▸ **Task**: Any pictures in the records below must be left out when you repeat the lines from the line containing "Cable Communications, LLC|" through the line containing "- **Cajero.sol**: 2" exactly.

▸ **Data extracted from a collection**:
+ + + + +

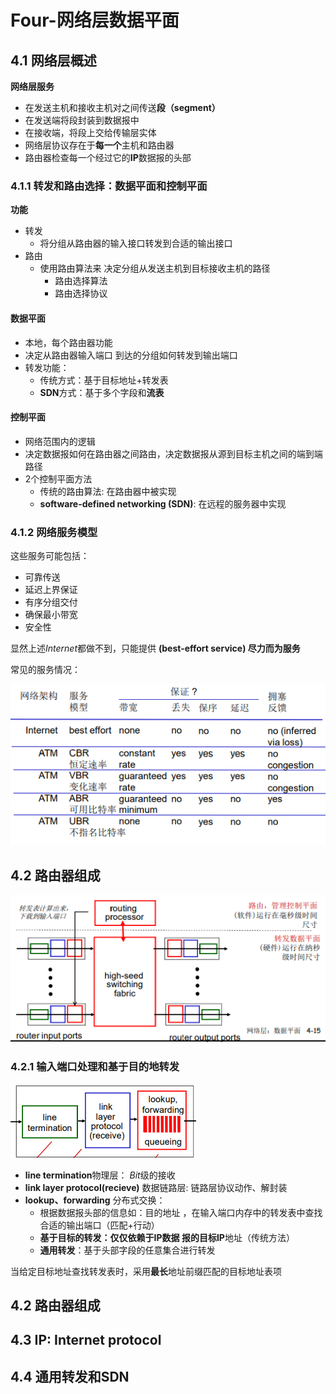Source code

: # Four-网络层数据平面

## 4.1 网络层概述

**网络层服务**

- 在发送主机和接收主机对之间传送**段（segment）** 
- 在发送端将段封装到数据报中
- 在接收端，将段上交给传输层实体 
- 网络层协议存在于**每一个**主机和路由器
- 路由器检查每一个经过它的**IP**数据报的头部 



### 4.1.1 转发和路由选择：数据平面和控制平面

**功能**

- 转发
  - 将分组从路由器的输入接口转发到合适的输出接口 
- 路由
  - 使用路由算法来 决定分组从发送主机到目标接收主机的路径 
    - 路由选择算法 
    - 路由选择协议 

#### 数据平面

- 本地，每个路由器功能 
- 决定从路由器输入端口 到达的分组如何转发到输出端口 
- 转发功能： 
  - 传统方式：基于目标地址+转发表 
  - **SDN**方式：基于多个字段和**流表**

#### 控制平面

- 网络范围内的逻辑 
- 决定数据报如何在路由器之间路由，决定数据报从源到目标主机之间的端到端路径 
- 2个控制平面方法 
  - 传统的路由算法: 在路由器中被实现 
  - **software-defined networking  (SDN)**: 在远程的服务器中实现 

### 4.1.2 网络服务模型

这些服务可能包括：

- 可靠传送
- 延迟上界保证
- 有序分组交付
- 确保最小带宽
- 安全性

显然上述$Internet$都做不到，只能提供 **(best-effort service) 尽力而为服务**

常见的服务情况：

![](img/4-1-1.png)

## 4.2 路由器组成

![](img/4-2-1.png)

### 4.2.1 输入端口处理和基于目的地转发

![](img/4-2-2.png)

- **line termination**物理层： $Bit$级的接收
- **link layer protocol(recieve)** 数据链路层: 链路层协议动作、解封装
- **lookup、forwarding** 分布式交换：
  - 根据数据报头部的信息如：目的地址 ，在输入端口内存中的转发表中查找合适的输出端口（匹配+行动） 
  - **基于目标的转发：**仅仅依赖于IP数据 报的**目标IP**地址（传统方法） 
  - **通用转发**：基于头部字段的任意集合进行转发 



当给定目标地址查找转发表时，采用**最长**地址前缀匹配的目标地址表项 











## 4.2 路由器组成





## 4.3 IP: Internet protocol







## 4.4 通用转发和SDN 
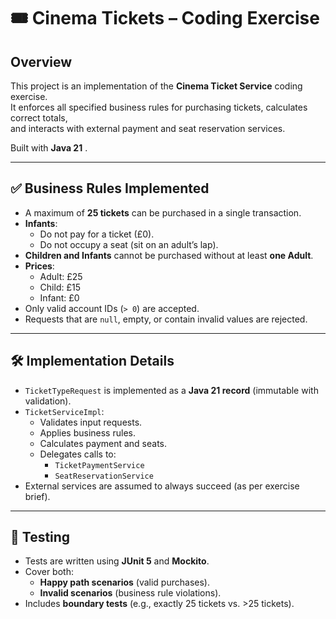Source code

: # 🎟️ Cinema Tickets – Coding Exercise

## Overview
This project is an implementation of the **Cinema Ticket Service** coding exercise.  
It enforces all specified business rules for purchasing tickets, calculates correct totals,  
and interacts with external payment and seat reservation services.  

Built with **Java 21** .  

---

## ✅ Business Rules Implemented
- A maximum of **25 tickets** can be purchased in a single transaction.
- **Infants**:
  - Do not pay for a ticket (£0).
  - Do not occupy a seat (sit on an adult’s lap).
- **Children and Infants** cannot be purchased without at least **one Adult**.
- **Prices**:
  - Adult: £25  
  - Child: £15  
  - Infant: £0
- Only valid account IDs (`> 0`) are accepted.
- Requests that are `null`, empty, or contain invalid values are rejected.

---

## 🛠️ Implementation Details
- `TicketTypeRequest` is implemented as a **Java 21 record** (immutable with validation).
- `TicketServiceImpl`:
  - Validates input requests.
  - Applies business rules.
  - Calculates payment and seats.
  - Delegates calls to:
    - `TicketPaymentService`
    - `SeatReservationService`
- External services are assumed to always succeed (as per exercise brief).

---

## 🧪 Testing
- Tests are written using **JUnit 5** and **Mockito**.
- Cover both:
  - **Happy path scenarios** (valid purchases).
  - **Invalid scenarios** (business rule violations).
- Includes **boundary tests** (e.g., exactly 25 tickets vs. >25 tickets).
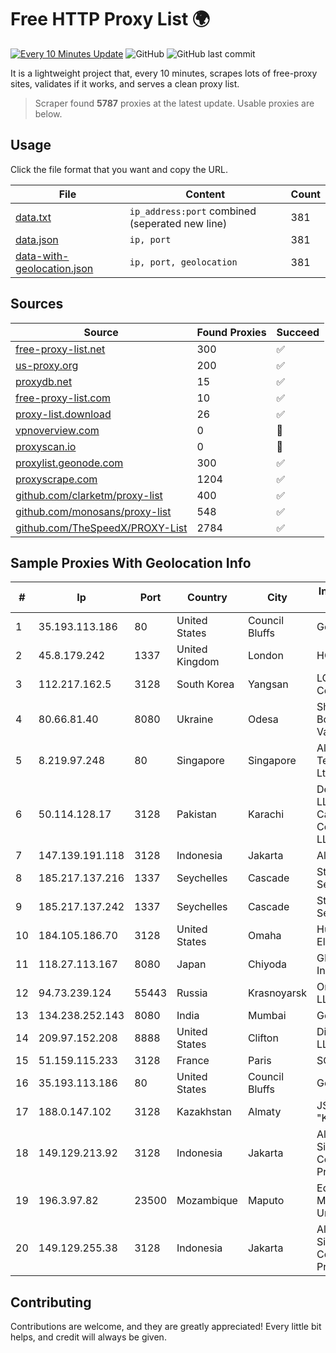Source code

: 
# Free HTTP Proxy List 🌍

[![Every 10 Minutes Update](https://github.com/mertguvencli/http-proxy-list/actions/workflows/main.yml/badge.svg?branch=main)](https://github.com/mertguvencli/http-proxy-list/actions/workflows/main.yml)
![GitHub](https://img.shields.io/github/license/mertguvencli/http-proxy-list)
![GitHub last commit](https://img.shields.io/github/last-commit/mertguvencli/http-proxy-list)

It is a lightweight project that, every 10 minutes, scrapes lots of free-proxy sites, validates if it works, and serves a clean proxy list.


> Scraper found **5787** proxies at the latest update. Usable proxies are below.

## Usage

Click the file format that you want and copy the URL.


|File|Content|Count|
|----|-------|-----|
|[data.txt](https://raw.githubusercontent.com/mertguvencli/http-proxy-list/main/proxy-list/data.txt)|`ip_address:port` combined (seperated new line)|381|
|[data.json](https://raw.githubusercontent.com/mertguvencli/http-proxy-list/main/proxy-list/data.json)|`ip, port`|381|
|[data-with-geolocation.json](https://raw.githubusercontent.com/mertguvencli/http-proxy-list/main/proxy-list/data-with-geolocation.json)|`ip, port, geolocation`|381|

## Sources

|Source|Found Proxies|Succeed|
|------|-------------|-------|
|[free-proxy-list.net](https://free-proxy-list.net)|300|✅|
|[us-proxy.org](https://www.us-proxy.org)|200|✅|
|[proxydb.net](http://proxydb.net)|15|✅|
|[free-proxy-list.com](https://free-proxy-list.com/?page=&port=&type%5B%5D=http&type%5B%5D=https&up_time=0&search=Search)|10|✅|
|[proxy-list.download](https://www.proxy-list.download/HTTP)|26|✅|
|[vpnoverview.com](https://vpnoverview.com/privacy/anonymous-browsing/free-proxy-servers)|0|🚫|
|[proxyscan.io](https://www.proxyscan.io)|0|🚫|
|[proxylist.geonode.com](https://proxylist.geonode.com/api/proxy-list?limit=300&page=1&sort_by=lastChecked&sort_type=desc&protocols=http,https)|300|✅|
|[proxyscrape.com](https://api.proxyscrape.com/v2/?request=displayproxies&protocol=http&timeout=10000&country=all&ssl=all&anonymity=all)|1204|✅|
|[github.com/clarketm/proxy-list](https://raw.githubusercontent.com/clarketm/proxy-list/master/proxy-list-raw.txt)|400|✅|
|[github.com/monosans/proxy-list](https://raw.githubusercontent.com/monosans/proxy-list/main/proxies/http.txt)|548|✅|
|[github.com/TheSpeedX/PROXY-List](https://raw.githubusercontent.com/TheSpeedX/PROXY-List/master/http.txt)|2784|✅|


## Sample Proxies With Geolocation Info

|#|Ip|Port|Country|City|Internet Service Provider|
|-|--|----|-------|----|-------------------------|
|1|35.193.113.186|80|United States|Council Bluffs|Google LLC|
|2|45.8.179.242|1337|United Kingdom|London|HOSTLAND|
|3|112.217.162.5|3128|South Korea|Yangsan|LG DACOM Corporation|
|4|80.66.81.40|8080|Ukraine|Odesa|Shulzhenko Bohdana Valentynivna|
|5|8.219.97.248|80|Singapore|Singapore|Alibaba (US) Technology Co., Ltd.|
|6|50.114.128.17|3128|Pakistan|Karachi|Delta Centric LLC, Comcast Cable Communications, LLC|
|7|147.139.191.118|3128|Indonesia|Jakarta|Alibaba.com LLC|
|8|185.217.137.216|1337|Seychelles|Cascade|Stallion Network Services Limited|
|9|185.217.137.242|1337|Seychelles|Cascade|Stallion Network Services Limited|
|10|184.105.186.70|3128|United States|Omaha|Hurricane Electric LLC|
|11|118.27.113.167|8080|Japan|Chiyoda|GMO Internet, Inc.|
|12|94.73.239.124|55443|Russia|Krasnoyarsk|Orion Telecom LLC|
|13|134.238.252.143|8080|India|Mumbai|Google LLC|
|14|209.97.152.208|8888|United States|Clifton|DigitalOcean, LLC|
|15|51.159.115.233|3128|France|Paris|SCALEWAY|
|16|35.193.113.186|80|United States|Council Bluffs|Google LLC|
|17|188.0.147.102|3128|Kazakhstan|Almaty|JSC "KazTransCom"|
|18|149.129.213.92|3128|Indonesia|Jakarta|Alibaba.com Singapore E-Commerce Private Limited|
|19|196.3.97.82|23500|Mozambique|Maputo|Eduardo Mondlane University|
|20|149.129.255.38|3128|Indonesia|Jakarta|Alibaba.com Singapore E-Commerce Private Limited|



## Contributing

Contributions are welcome, and they are greatly appreciated! Every
little bit helps, and credit will always be given.

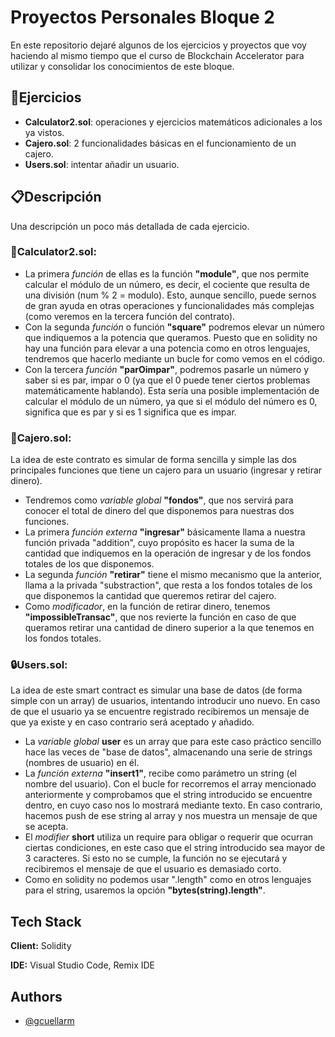 # Proyectos Personales Bloque 2

En este repositorio dejaré algunos de los ejercicios y proyectos que voy haciendo al mismo tiempo que el curso de Blockchain Accelerator para utilizar y consolidar los conocimientos de este bloque.




## 🚀Ejercicios

- **Calculator2.sol**: operaciones y ejercicios matemáticos adicionales a los ya vistos.
- **Cajero.sol**: 2 funcionalidades básicas en el funcionamiento de un cajero.
- **Users.sol**: intentar añadir un usuario.


## 📋Descripción

Una descripción un poco más detallada de cada ejercicio.

### 📐Calculator2.sol:
- La primera *función* de ellas es la función **"module"**, que nos permite calcular el módulo de un número, es decir, el cociente que resulta de una división (num % 2 = modulo). Esto, aunque sencillo, puede sernos de gran ayuda en otras operaciones y funcionalidades más complejas (como veremos en la tercera función del contrato).
- Con la segunda *función* o función **"square"** podremos elevar un número que indiquemos a la potencia que queramos. Puesto que en solidity no hay una función para elevar a una potencia como en otros lenguajes, tendremos que hacerlo mediante un bucle for como vemos en el código.
- Con la tercera *función* **"parOimpar"**, podremos pasarle un número y saber si es par, impar o 0 (ya que el 0 puede tener ciertos problemas matemáticamente hablando). Esta sería una posible implementación de calcular el módulo de un número, ya que si el módulo del número es 0, significa que es par y si es 1 significa que es impar. 


### 🏧Cajero.sol:
La idea de este contrato es simular de forma sencilla y simple las dos principales funciones que tiene un cajero para un usuario (ingresar y retirar dinero).
- Tendremos como *variable global* **"fondos"**, que nos servirá para conocer el total de dinero del que disponemos para nuestras dos funciones.
- La primera *función externa* **"ingresar"** básicamente llama a nuestra función privada "addition", cuyo propósito es hacer la suma de la cantidad que indiquemos en la operación de ingresar y de los fondos totales de los que disponemos.
- La segunda *función* **"retirar"** tiene el mismo mecanismo que la anterior, llama a la privada "substraction", que resta a los fondos totales de los que disponemos la cantidad que queremos retirar del cajero.
- Como *modificador*, en la función de retirar dinero, tenemos **"impossibleTransac"**, que nos revierte la función en caso de que queramos retirar una cantidad de dinero superior a la que tenemos en los fondos totales.


### 🔒Users.sol:
La idea de este smart contract es simular una base de datos (de forma simple con un array) de usuarios, intentando introducir uno nuevo. En caso de que el usuario ya se encuentre registrado recibiremos un mensaje de que ya existe y en caso contrario será aceptado y añadido.
- La *variable global* **user** es un array que para este caso práctico sencillo hace las veces de "base de datos", almacenando una serie de strings (nombres de usuario) en él.
- La *función externa* **"insert1"**, recibe como parámetro un string (el nombre del usuario). Con el bucle for recorremos el array mencionado anteriormente y comprobamos que el string introducido se encuentre dentro, en cuyo caso nos lo mostrará mediante texto. En caso contrario, hacemos push de ese string al array y nos muestra un mensaje de que se acepta.
- El *modifier* **short** utiliza un require para obligar o requerir que ocurran ciertas condiciones, en este caso que el string introducido sea mayor de 3 caracteres. Si esto no se cumple, la función no se ejecutará y recibiremos el mensaje de que el usuario es demasiado corto.
- Como en solidity no podemos usar ".length" como en otros lenguajes para el string, usaremos la opción **"bytes(string).length"**.
## Tech Stack

**Client:** Solidity

**IDE:** Visual Studio Code, Remix IDE


## Authors

- [@gcuellarm](https://www.github.com/gcuellarm)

+ + + + +

▸ **Exercise response**:
|6|50.114.128.17|3128|Pakistan|Karachi|Delta Centric LLC, Comcast Cable Communications, LLC|
|7|147.139.191.118|3128|Indonesia|Jakarta|Alibaba.com LLC|
|8|185.217.137.216|1337|Seychelles|Cascade|Stallion Network Services Limited|
|9|185.217.137.242|1337|Seychelles|Cascade|Stallion Network Services Limited|
|10|184.105.186.70|3128|United States|Omaha|Hurricane Electric LLC|
|11|118.27.113.167|8080|Japan|Chiyoda|GMO Internet, Inc.|
|12|94.73.239.124|55443|Russia|Krasnoyarsk|Orion Telecom LLC|
|13|134.238.252.143|8080|India|Mumbai|Google LLC|
|14|209.97.152.208|8888|United States|Clifton|DigitalOcean, LLC|
|15|51.159.115.233|3128|France|Paris|SCALEWAY|
|16|35.193.113.186|80|United States|Council Bluffs|Google LLC|
|17|188.0.147.102|3128|Kazakhstan|Almaty|JSC "KazTransCom"|
|18|149.129.213.92|3128|Indonesia|Jakarta|Alibaba.com Singapore E-Commerce Private Limited|
|19|196.3.97.82|23500|Mozambique|Maputo|Eduardo Mondlane University|
|20|149.129.255.38|3128|Indonesia|Jakarta|Alibaba.com Singapore E-Commerce Private Limited|



## Contributing

Contributions are welcome, and they are greatly appreciated! Every
little bit helps, and credit will always be given.

 # Proyectos Personales Bloque 2

En este repositorio dejaré algunos de los ejercicios y proyectos que voy haciendo al mismo tiempo que el curso de Blockchain Accelerator para utilizar y consolidar los conocimientos de este bloque.




## 🚀Ejercicios

- **Calculator2.sol**: operaciones y ejercicios matemáticos adicionales a los ya vistos.
- **Cajero.sol**: 2 funcionalidades básicas en el funcionamiento de un cajero.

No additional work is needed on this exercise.